GOAL OF THE EXERCISE:
Word for word, copy every line of the data.

STUDY MATERIAL:
BEGIN
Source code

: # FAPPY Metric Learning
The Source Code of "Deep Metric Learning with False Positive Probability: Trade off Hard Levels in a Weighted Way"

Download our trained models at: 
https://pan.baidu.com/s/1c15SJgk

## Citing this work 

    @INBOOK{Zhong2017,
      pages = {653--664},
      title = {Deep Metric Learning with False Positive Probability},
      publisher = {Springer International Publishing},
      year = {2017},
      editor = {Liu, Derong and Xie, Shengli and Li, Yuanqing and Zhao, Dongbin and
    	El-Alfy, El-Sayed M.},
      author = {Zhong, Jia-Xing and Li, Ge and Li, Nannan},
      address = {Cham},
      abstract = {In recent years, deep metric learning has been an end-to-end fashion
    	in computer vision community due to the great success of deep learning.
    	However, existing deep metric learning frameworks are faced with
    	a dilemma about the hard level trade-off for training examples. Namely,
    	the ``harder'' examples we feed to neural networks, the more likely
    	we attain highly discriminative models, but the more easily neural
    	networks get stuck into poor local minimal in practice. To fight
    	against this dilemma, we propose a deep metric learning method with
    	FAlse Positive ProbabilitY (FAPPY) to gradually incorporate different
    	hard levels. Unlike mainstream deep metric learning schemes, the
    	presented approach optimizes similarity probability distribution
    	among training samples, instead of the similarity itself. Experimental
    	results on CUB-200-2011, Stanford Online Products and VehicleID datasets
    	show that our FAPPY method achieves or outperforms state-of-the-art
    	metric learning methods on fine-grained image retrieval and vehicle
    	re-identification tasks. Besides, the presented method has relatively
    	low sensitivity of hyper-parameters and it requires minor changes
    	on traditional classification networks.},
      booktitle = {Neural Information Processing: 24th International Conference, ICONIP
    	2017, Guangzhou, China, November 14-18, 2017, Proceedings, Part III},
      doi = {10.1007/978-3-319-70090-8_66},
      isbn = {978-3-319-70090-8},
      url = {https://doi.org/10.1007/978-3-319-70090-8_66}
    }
END
RESPONSE:
Source code

: # FAPPY Metric Learning
The Source Code of "Deep Metric Learning with False Positive Probability: Trade off Hard Levels in a Weighted Way"

Download our trained models at: 
https://pan.baidu.com/s/1c15SJgk

## Citing this work 

    @INBOOK{Zhong2017,
      pages = {653--664},
      title = {Deep Metric Learning with False Positive Probability},
      publisher = {Springer International Publishing},
      year = {2017},
      editor = {Liu, Derong and Xie, Shengli and Li, Yuanqing and Zhao, Dongbin and
    	El-Alfy, El-Sayed M.},
      author = {Zhong, Jia-Xing and Li, Ge and Li, Nannan},
      address = {Cham},
      abstract = {In recent years, deep metric learning has been an end-to-end fashion
    	in computer vision community due to the great success of deep learning.
    	However, existing deep metric learning frameworks are faced with
    	a dilemma about the hard level trade-off for training examples. Namely,
    	the ``harder'' examples we feed to neural networks, the more likely
    	we attain highly discriminative models, but the more easily neural
    	networks get stuck into poor local minimal in practice. To fight
    	against this dilemma, we propose a deep metric learning method with
    	FAlse Positive ProbabilitY (FAPPY) to gradually incorporate different
    	hard levels. Unlike mainstream deep metric learning schemes, the
    	presented approach optimizes similarity probability distribution
    	among training samples, instead of the similarity itself. Experimental
    	results on CUB-200-2011, Stanford Online Products and VehicleID datasets
    	show that our FAPPY method achieves or outperforms state-of-the-art
    	metric learning methods on fine-grained image retrieval and vehicle
    	re-identification tasks. Besides, the presented method has relatively
    	low sensitivity of hyper-parameters and it requires minor changes
    	on traditional classification networks.},
      booktitle = {Neural Information Processing: 24th International Conference, ICONIP
    	2017, Guangzhou, China, November 14-18, 2017, Proceedings, Part III},
      doi = {10.1007/978-3-319-70090-8_66},
      isbn = {978-3-319-70090-8},
      url = {https://doi.org/10.1007/978-3-319-70090-8_66}
    }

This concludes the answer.